Nazan, altı ve yedi yaşındaki iki çocuğu ve abisi Ferdi ile yaşayan bekar bir annedir. Kocası yıllar önce ardında bir mektup bırakarak aşık olduğunu söylediği bir kadınla onları terk etmiştir. Ilgaz ve Fatih babalarını hiç tanımadan büyümüşlerdir. Nazan babasından kalma ahşap oyuncakçı dükkanında çalışarak yıllar içinde biriktirdiği bir miktar parayla kredi borcuna girerek bir ev almıştır. Ferdi, kardeşinin bankaya yatırması için verdiği paraları arkadaşı Şeşbeş’in aklına uyarak yaratıcı bir girişim olarak düşündüğü deterjan işine yatırır. Ama bu girişimin sonu Şeşbeş’in ufak bir dalgınlığı sonucu hüsranla sonuçlandığında, Ferdi, bütün parayı kaybetmiş olur.
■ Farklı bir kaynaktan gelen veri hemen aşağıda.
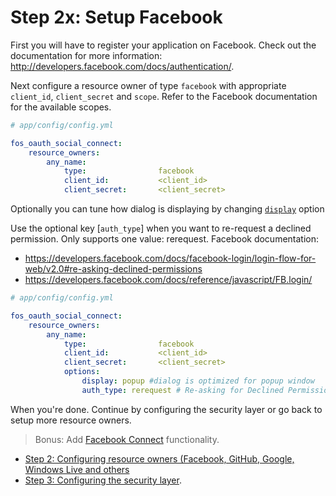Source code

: Step 2x: Setup Facebook
=======================
First you will have to register your application on Facebook. Check out the
documentation for more information: http://developers.facebook.com/docs/authentication/.

Next configure a resource owner of type `facebook` with appropriate
`client_id`, `client_secret` and `scope`. Refer to the Facebook documentation
for the available scopes.

```yaml
# app/config/config.yml

fos_oauth_social_connect:
    resource_owners:
        any_name:
            type:                facebook
            client_id:           <client_id>
            client_secret:       <client_secret>
```

Optionally you can tune how dialog is displaying by changing [`display`](https://developers.facebook.com/docs/reference/dialogs/#display) option

Use the optional key [`auth_type`] when you want to re-request a declined permission.
Only supports one value: rerequest.
Facebook documentation:
- https://developers.facebook.com/docs/facebook-login/login-flow-for-web/v2.0#re-asking-declined-permissions
- https://developers.facebook.com/docs/reference/javascript/FB.login/

```yaml
# app/config/config.yml

fos_oauth_social_connect:
    resource_owners:
        any_name:
            type:                facebook
            client_id:           <client_id>
            client_secret:       <client_secret>
            options:
                display: popup #dialog is optimized for popup window
                auth_type: rerequest # Re-asking for Declined Permissions
```

When you're done. Continue by configuring the security layer or go back to
setup more resource owners.

> Bonus: Add [Facebook Connect](../bonus/facebook-connect.md) functionality.

- [Step 2: Configuring resource owners (Facebook, GitHub, Google, Windows Live and others](../2-configuring_resource_owners.md)
- [Step 3: Configuring the security layer](../3-configuring_the_security_layer.md).
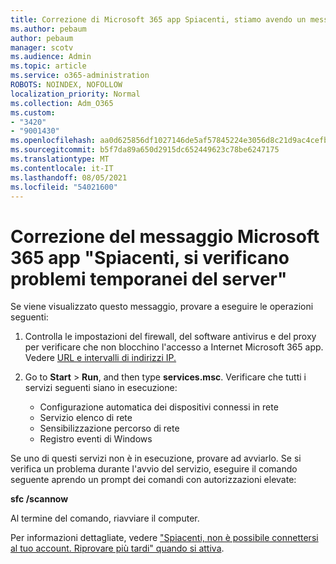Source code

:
```yaml
---
title: Correzione di Microsoft 365 app Spiacenti, stiamo avendo un messaggio di problemi temporanei del server
ms.author: pebaum
author: pebaum
manager: scotv
ms.audience: Admin
ms.topic: article
ms.service: o365-administration
ROBOTS: NOINDEX, NOFOLLOW
localization_priority: Normal
ms.collection: Adm_O365
ms.custom:
- "3420"
- "9001430"
ms.openlocfilehash: aa0d625856df1027146de5af57845224e3056d8c21d9ac4cefbd4a9c329f487c
ms.sourcegitcommit: b5f7da89a650d2915dc652449623c78be6247175
ms.translationtype: MT
ms.contentlocale: it-IT
ms.lasthandoff: 08/05/2021
ms.locfileid: "54021600"
---
```

# <a name="fixing-the-microsoft-365-apps-sorry-we-are-having-temporary-server-issues-message"></a>Correzione del messaggio Microsoft 365 app "Spiacenti, si verificano problemi temporanei del server"

Se viene visualizzato questo messaggio, provare a eseguire le operazioni seguenti:

1. Controlla le impostazioni del firewall, del software antivirus e del proxy per verificare che non blocchino l'accesso a Internet Microsoft 365 app. Vedere [URL e intervalli di indirizzi IP.](https://docs.microsoft.com/office365/enterprise/urls-and-ip-address-ranges)

2. Go to **Start**  >  **Run**, and then type **services.msc**. Verificare che tutti i servizi seguenti siano in esecuzione:
    - Configurazione automatica dei dispositivi connessi in rete
    - Servizio elenco di rete
    - Sensibilizzazione percorso di rete
    - Registro eventi di Windows

Se uno di questi servizi non è in esecuzione, provare ad avviarlo. Se si verifica un problema durante l'avvio del servizio, eseguire il comando seguente aprendo un prompt dei comandi con autorizzazioni elevate:

**sfc /scannow**

Al termine del comando, riavviare il computer.

Per informazioni dettagliate, vedere ["Spiacenti, non è possibile connettersi al tuo account. Riprovare più tardi" quando si attiva](https://docs.microsoft.com/office/troubleshoot/activation-installation/issue-when-activate-office-from-office-365).
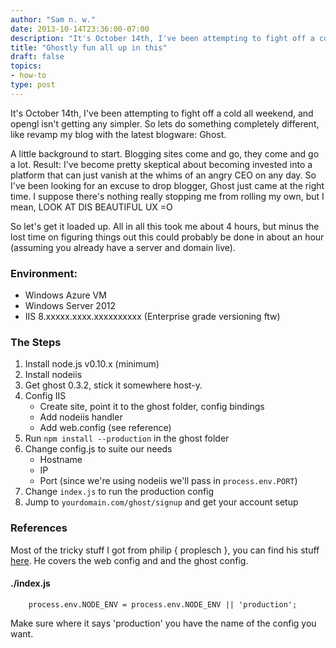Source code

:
 ```yaml
---
author: "Sam n. w."
date: 2013-10-14T23:36:00-07:00
description: "It's October 14th, I've been attempting to fight off a cold all weekend, and opengl isn't getting any simpler. So lets do something completely different, like revamp my blog with the latest blogware: Ghost."
title: "Ghostly fun all up in this"
draft: false
topics:
- how-to
type: post
---
```


It's October 14th, I've been attempting to fight off a cold all weekend, and opengl isn't getting any simpler. So lets do something completely different, like revamp my blog with the latest blogware: Ghost.

A little background to start. Blogging sites come and go, they come and go a lot. Result: I've become pretty skeptical about becoming invested into a platform that can just vanish at the whims of an angry CEO on any day. So I've been looking for an excuse to drop blogger, Ghost just came at the right time. I suppose there's nothing really stopping me from rolling my own, but I mean, LOOK AT DIS BEAUTIFUL UX =O

So let's get it loaded up. All in all this took me about 4 hours, but minus the lost time on figuring things out this could probably be done in about an hour (assuming you already have a server and domain live).

### Environment:
* Windows Azure VM
* Windows Server 2012
* IIS 8.xxxxx.xxxx.xxxxxxxxxx (Enterprise grade versioning ftw)

### The Steps
1. Install node.js v0.10.x (minimum)
2. Install nodeiis
3. Get ghost 0.3.2, stick it somewhere host-y.
4. Config IIS
	* Create site, point it to the ghost folder, config bindings
    * Add nodeiis handler
    * Add web.config (see reference)
5. Run `npm install --production` in the ghost folder
6. Change config.js to suite our needs
	* Hostname
    * IP
    * Port (since we're using nodeiis we'll pass in `process.env.PORT`)
7. Change `index.js` to run the production config
8. Jump to `yourdomain.com/ghost/signup` and get your account setup

### References

Most of the tricky stuff I got from philip { proplesch }, you can find his stuff [here](http://philipproplesch.de/running-ghost-on-iis/). He covers the web config and and the ghost config.

#### ./index.js

		process.env.NODE_ENV = process.env.NODE_ENV || 'production';
Make sure where it says 'production' you have the name of the config you want.
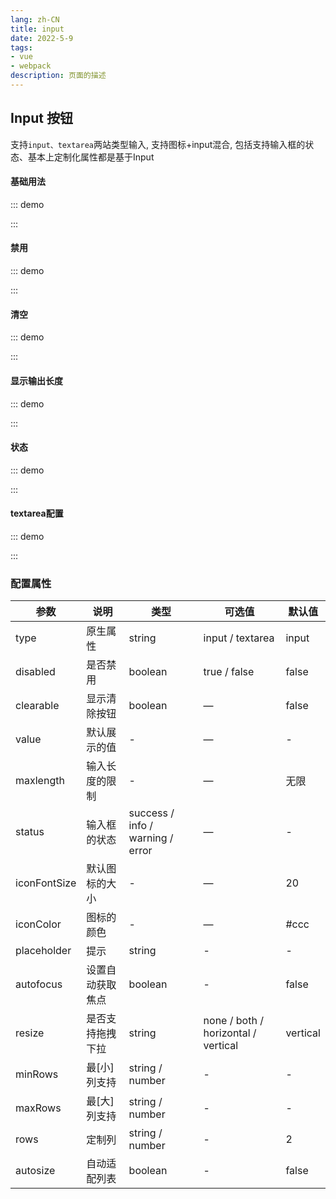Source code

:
 ```yaml
---
lang: zh-CN
title: input
date: 2022-5-9  
tags:
- vue
- webpack
description: 页面的描述
---
```



## Input 按钮

支持`input、textarea`两站类型输入, 支持图标+input混合, 包括支持输入框的状态、基本上定制化属性都是基于Input


#### 基础用法
::: demo
<div class="input borders">
  <gf-input placeholder="请输入姓名"></gf-input>
  <gf-input placeholder="请输入审批内容" type="textarea"></gf-input>
</div>
:::

#### 禁用
::: demo
<div class="input borders">
  <gf-input placeholder="请输入姓名" disabled></gf-input>
  <gf-input placeholder="请输入审批内容" type="textarea" disabled></gf-input>
</div>
:::

#### 清空
::: demo
<div class="input borders">
  <gf-input placeholder="请输入姓名" clearable></gf-input>
  <gf-input placeholder="请输入审批内容" type="textarea" clearable></gf-input>
</div>
:::

#### 显示输出长度
::: demo
<div class="input borders">
  <gf-input placeholder="请输入姓名" maxlength="10"></gf-input>
  <gf-input placeholder="请输入审批内容" type="textarea" maxlength="10"></gf-input>
</div>
:::

#### 状态
::: demo
<div class="input borders">
  <gf-input placeholder="成功" status="success"></gf-input>
  <gf-input placeholder="信息" status="info"></gf-input>
  <gf-input placeholder="警告" status="warning"></gf-input>
  <gf-input placeholder="错误" status="error"></gf-input>
</div>
:::

#### textarea配置
::: demo
<div class="input borders">
  <gf-input placeholder="自适应文本高度" type="textarea" autosize></gf-input>
  <gf-input placeholder="固定列数且不可拖动" type="textarea" rows="4" resize="none"></gf-input>
  <gf-input placeholder="最少3列最大10列" type="textarea" min-rows="3" max-rows="10"></gf-input>
</div>
:::


### 配置属性
| 参数      | 说明    | 类型      | 可选值       | 默认值   |
|---------- |-------- |---------- |-------------  |-------- |
| type     | 原生属性   | string  |   input / textarea           |    input     |
| disabled     | 是否禁用   | boolean    |  true / false |     false    |
| clearable     | 显示清除按钮   | boolean    | — | false   |
| value     | 默认展示的值   | -    | — | -   |
| maxlength     | 输入长度的限制   | -    | — | 无限   |
| status     | 输入框的状态   | success / info /  warning /  error   | — | -   |
| iconFontSize     | 默认图标的大小   | -    | — | 20   |
| iconColor  | 图标的颜色    | -   | —   | #ccc   |
| placeholder | 提示 | string | - | - |
| autofocus | 设置自动获取焦点 | boolean | - | false |
| resize | 是否支持拖拽下拉 | string |none / both / horizontal / vertical | vertical |
| minRows | 最[小]列支持 | string / number | - | - |
| maxRows | 最[大]列支持 | string / number | - | - |
| rows | 定制列 | string / number | - | 2 |
| autosize | 自动适配列表 | boolean | - | false |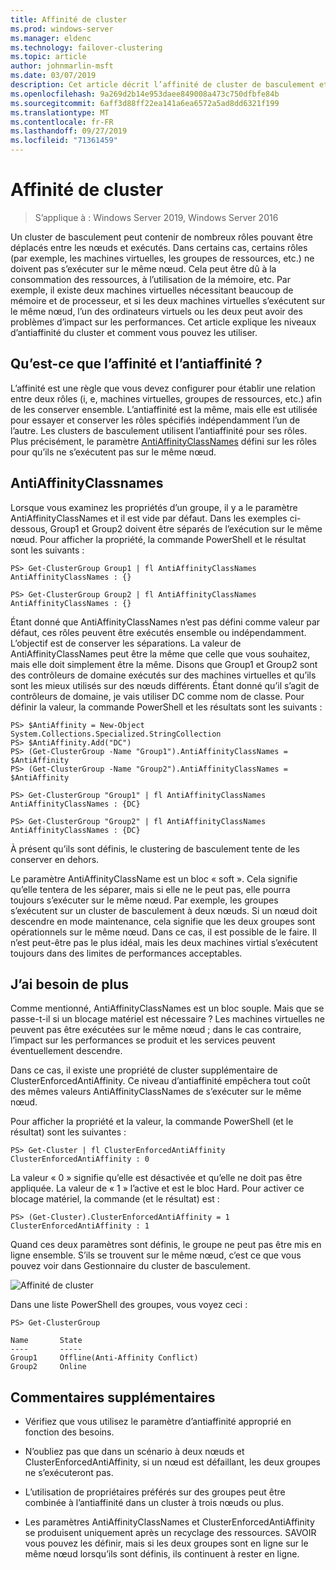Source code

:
 ```yaml
---
title: Affinité de cluster
ms.prod: windows-server
ms.manager: eldenc
ms.technology: failover-clustering
ms.topic: article
author: johnmarlin-msft
ms.date: 03/07/2019
description: Cet article décrit l’affinité de cluster de basculement et les niveaux d’antiaffinité
ms.openlocfilehash: 9a269d2b14e953daee849008a473c750dfbfe84b
ms.sourcegitcommit: 6aff3d88ff22ea141a6ea6572a5ad8dd6321f199
ms.translationtype: MT
ms.contentlocale: fr-FR
ms.lasthandoff: 09/27/2019
ms.locfileid: "71361459"
---
```

# <a name="cluster-affinity"></a>Affinité de cluster

> S’applique à : Windows Server 2019, Windows Server 2016

Un cluster de basculement peut contenir de nombreux rôles pouvant être déplacés entre les nœuds et exécutés.  Dans certains cas, certains rôles (par exemple, les machines virtuelles, les groupes de ressources, etc.) ne doivent pas s’exécuter sur le même nœud.  Cela peut être dû à la consommation des ressources, à l’utilisation de la mémoire, etc.  Par exemple, il existe deux machines virtuelles nécessitant beaucoup de mémoire et de processeur, et si les deux machines virtuelles s’exécutent sur le même nœud, l’un des ordinateurs virtuels ou les deux peut avoir des problèmes d’impact sur les performances.  Cet article explique les niveaux d’antiaffinité du cluster et comment vous pouvez les utiliser.

## <a name="what-is-affinity-and-antiaffinity"></a>Qu’est-ce que l’affinité et l’antiaffinité ?

L’affinité est une règle que vous devez configurer pour établir une relation entre deux rôles (i, e, machines virtuelles, groupes de ressources, etc.) afin de les conserver ensemble.  L’antiaffinité est la même, mais elle est utilisée pour essayer et conserver les rôles spécifiés indépendamment l’un de l’autre.  Les clusters de basculement utilisent l’antiaffinité pour ses rôles.  Plus précisément, le paramètre [AntiAffinityClassNames](https://docs.microsoft.com/previous-versions/windows/desktop/mscs/groups-antiaffinityclassnames) défini sur les rôles pour qu’ils ne s’exécutent pas sur le même nœud.  

## <a name="antiaffinityclassnames"></a>AntiAffinityClassnames

Lorsque vous examinez les propriétés d’un groupe, il y a le paramètre AntiAffinityClassNames et il est vide par défaut.  Dans les exemples ci-dessous, Group1 et Group2 doivent être séparés de l’exécution sur le même nœud.  Pour afficher la propriété, la commande PowerShell et le résultat sont les suivants :

    PS> Get-ClusterGroup Group1 | fl AntiAffinityClassNames
    AntiAffinityClassNames : {}

    PS> Get-ClusterGroup Group2 | fl AntiAffinityClassNames
    AntiAffinityClassNames : {}

Étant donné que AntiAffinityClassNames n’est pas défini comme valeur par défaut, ces rôles peuvent être exécutés ensemble ou indépendamment.  L’objectif est de conserver les séparations.  La valeur de AntiAffinityClassNames peut être la même que celle que vous souhaitez, mais elle doit simplement être la même.  Disons que Group1 et Group2 sont des contrôleurs de domaine exécutés sur des machines virtuelles et qu’ils sont les mieux utilisés sur des nœuds différents.  Étant donné qu’il s’agit de contrôleurs de domaine, je vais utiliser DC comme nom de classe.  Pour définir la valeur, la commande PowerShell et les résultats sont les suivants :

    PS> $AntiAffinity = New-Object System.Collections.Specialized.StringCollection
    PS> $AntiAffinity.Add("DC")
    PS> (Get-ClusterGroup -Name "Group1").AntiAffinityClassNames = $AntiAffinity
    PS> (Get-ClusterGroup -Name "Group2").AntiAffinityClassNames = $AntiAffinity

    PS> Get-ClusterGroup "Group1" | fl AntiAffinityClassNames
    AntiAffinityClassNames : {DC}

    PS> Get-ClusterGroup "Group2" | fl AntiAffinityClassNames
    AntiAffinityClassNames : {DC}

À présent qu’ils sont définis, le clustering de basculement tente de les conserver en dehors.  

Le paramètre AntiAffinityClassName est un bloc « soft ».  Cela signifie qu’elle tentera de les séparer, mais si elle ne le peut pas, elle pourra toujours s’exécuter sur le même nœud.  Par exemple, les groupes s’exécutent sur un cluster de basculement à deux nœuds.  Si un nœud doit descendre en mode maintenance, cela signifie que les deux groupes sont opérationnels sur le même nœud.  Dans ce cas, il est possible de le faire.  Il n’est peut-être pas le plus idéal, mais les deux machines virtial s’exécutent toujours dans des limites de performances acceptables.

## <a name="i-need-more"></a>J’ai besoin de plus

Comme mentionné, AntiAffinityClassNames est un bloc souple.  Mais que se passe-t-il si un blocage matériel est nécessaire ?  Les machines virtuelles ne peuvent pas être exécutées sur le même nœud ; dans le cas contraire, l’impact sur les performances se produit et les services peuvent éventuellement descendre.

Dans ce cas, il existe une propriété de cluster supplémentaire de ClusterEnforcedAntiAffinity.  Ce niveau d’antiaffinité empêchera tout coût des mêmes valeurs AntiAffinityClassNames de s’exécuter sur le même nœud.

Pour afficher la propriété et la valeur, la commande PowerShell (et le résultat) sont les suivantes :

    PS> Get-Cluster | fl ClusterEnforcedAntiAffinity
    ClusterEnforcedAntiAffinity : 0

La valeur « 0 » signifie qu’elle est désactivée et qu’elle ne doit pas être appliquée.  La valeur de « 1 » l’active et est le bloc Hard.  Pour activer ce blocage matériel, la commande (et le résultat) est :

    PS> (Get-Cluster).ClusterEnforcedAntiAffinity = 1
    ClusterEnforcedAntiAffinity : 1

Quand ces deux paramètres sont définis, le groupe ne peut pas être mis en ligne ensemble.  S’ils se trouvent sur le même nœud, c’est ce que vous pouvez voir dans Gestionnaire du cluster de basculement.

![Affinité de cluster](media/Cluster-Affinity/Cluster-Affinity-1.png)

Dans une liste PowerShell des groupes, vous voyez ceci :

    PS> Get-ClusterGroup

    Name       State
    ----       -----
    Group1     Offline(Anti-Affinity Conflict)
    Group2     Online

## <a name="additional-comments"></a>Commentaires supplémentaires

- Vérifiez que vous utilisez le paramètre d’antiaffinité approprié en fonction des besoins.
- N’oubliez pas que dans un scénario à deux nœuds et ClusterEnforcedAntiAffinity, si un nœud est défaillant, les deux groupes ne s’exécuteront pas.  

- L’utilisation de propriétaires préférés sur des groupes peut être combinée à l’antiaffinité dans un cluster à trois nœuds ou plus.
- Les paramètres AntiAffinityClassNames et ClusterEnforcedAntiAffinity se produisent uniquement après un recyclage des ressources. SAVOIR vous pouvez les définir, mais si les deux groupes sont en ligne sur le même nœud lorsqu’ils sont définis, ils continuent à rester en ligne.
Nazan bu durumu öğrendiğinde, abisini evden kovar. Ama en büyük sorunu evi kaybetmemek için bankaya ödemesi gereken paradır.
Ömer, Nazan’ın karşı komşusu olan yakışıklı, bekar ve hayatının sonuna kadar bekar kalmak isteyen başarılı bir boşanma avukatıdır. Ancak artık iyice yaşlandığını düşünen anne ve babası ölmeden önce mutlaka oğullarını evlendirip torun sahibi olmak istiyorlardır.
Ömer, üzerindeki bu baskı ve ailesinin ona kız bulmak için uyguladığı uçuk girişimlerden o kadar bunalmıştır ki, onları bu amaçlarından vazgeçirecek bir plan yapar. Plana göre Ömer nikah gününde terk edilen adam olacak. Ve çekeceği aşk acısına saygı duyacak ailesi de ona bir daha evlilikten bahsetmeyecektir. Planı için Ömer’in tek ihtiyacı onu nikah masasında yalnız bırakacak bir kızdır. İşte bu noktada Ömer’in kulağına emektar hizmetkarları Hanife abla vasıtasıyla Nazan’ın paraya acil ihtiyacı olduğu çalınır. Ömer’in kafasında ampul yanmıştır.